▶ **The task**: Exactly as written, copy the lines of the data below from the first through the one containing "## How to run".

Records excerpted from a collection:
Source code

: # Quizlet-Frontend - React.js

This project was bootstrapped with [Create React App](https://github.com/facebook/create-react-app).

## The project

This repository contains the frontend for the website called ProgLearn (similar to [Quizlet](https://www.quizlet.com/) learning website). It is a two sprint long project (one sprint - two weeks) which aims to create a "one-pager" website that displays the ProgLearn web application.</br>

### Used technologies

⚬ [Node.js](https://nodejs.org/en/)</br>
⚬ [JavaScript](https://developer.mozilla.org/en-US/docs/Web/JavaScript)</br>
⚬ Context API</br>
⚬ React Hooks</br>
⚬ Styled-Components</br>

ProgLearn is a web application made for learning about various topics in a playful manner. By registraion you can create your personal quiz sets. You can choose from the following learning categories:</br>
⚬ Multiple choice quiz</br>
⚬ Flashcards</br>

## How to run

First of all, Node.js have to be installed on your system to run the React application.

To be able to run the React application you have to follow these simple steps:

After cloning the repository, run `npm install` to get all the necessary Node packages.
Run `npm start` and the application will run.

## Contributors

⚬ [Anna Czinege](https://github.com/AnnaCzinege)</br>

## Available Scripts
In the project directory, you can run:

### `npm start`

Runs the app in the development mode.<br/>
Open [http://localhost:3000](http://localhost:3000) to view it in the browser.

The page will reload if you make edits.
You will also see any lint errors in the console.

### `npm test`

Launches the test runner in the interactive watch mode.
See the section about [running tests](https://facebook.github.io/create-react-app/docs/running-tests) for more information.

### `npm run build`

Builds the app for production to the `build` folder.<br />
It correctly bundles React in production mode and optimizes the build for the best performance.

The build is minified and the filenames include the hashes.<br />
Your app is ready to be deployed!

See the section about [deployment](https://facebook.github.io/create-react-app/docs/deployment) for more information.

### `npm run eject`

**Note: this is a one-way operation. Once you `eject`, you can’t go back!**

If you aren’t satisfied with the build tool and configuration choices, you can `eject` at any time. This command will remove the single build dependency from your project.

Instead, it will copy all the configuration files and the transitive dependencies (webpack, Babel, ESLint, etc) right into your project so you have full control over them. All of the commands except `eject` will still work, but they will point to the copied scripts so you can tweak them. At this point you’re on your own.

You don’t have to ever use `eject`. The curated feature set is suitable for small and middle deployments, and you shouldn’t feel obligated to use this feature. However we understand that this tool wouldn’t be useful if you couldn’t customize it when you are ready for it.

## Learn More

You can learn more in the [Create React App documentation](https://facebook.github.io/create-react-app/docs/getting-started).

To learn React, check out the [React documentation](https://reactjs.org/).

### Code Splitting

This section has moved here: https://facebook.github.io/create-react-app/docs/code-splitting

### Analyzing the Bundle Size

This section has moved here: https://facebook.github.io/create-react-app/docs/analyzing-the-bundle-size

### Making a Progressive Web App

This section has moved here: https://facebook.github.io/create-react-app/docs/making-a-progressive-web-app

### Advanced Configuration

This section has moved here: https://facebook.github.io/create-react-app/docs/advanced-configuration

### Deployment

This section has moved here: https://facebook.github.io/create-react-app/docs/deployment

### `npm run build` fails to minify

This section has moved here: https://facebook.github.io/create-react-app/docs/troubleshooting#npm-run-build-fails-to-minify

▶ **Answer space**:
Source code

: # Quizlet-Frontend - React.js

This project was bootstrapped with [Create React App](https://github.com/facebook/create-react-app).

## The project

This repository contains the frontend for the website called ProgLearn (similar to [Quizlet](https://www.quizlet.com/) learning website). It is a two sprint long project (one sprint - two weeks) which aims to create a "one-pager" website that displays the ProgLearn web application.</br>

### Used technologies

⚬ [Node.js](https://nodejs.org/en/)</br>
⚬ [JavaScript](https://developer.mozilla.org/en-US/docs/Web/JavaScript)</br>
⚬ Context API</br>
⚬ React Hooks</br>
⚬ Styled-Components</br>

ProgLearn is a web application made for learning about various topics in a playful manner. By registraion you can create your personal quiz sets. You can choose from the following learning categories:</br>
⚬ Multiple choice quiz</br>
⚬ Flashcards</br>

## How to run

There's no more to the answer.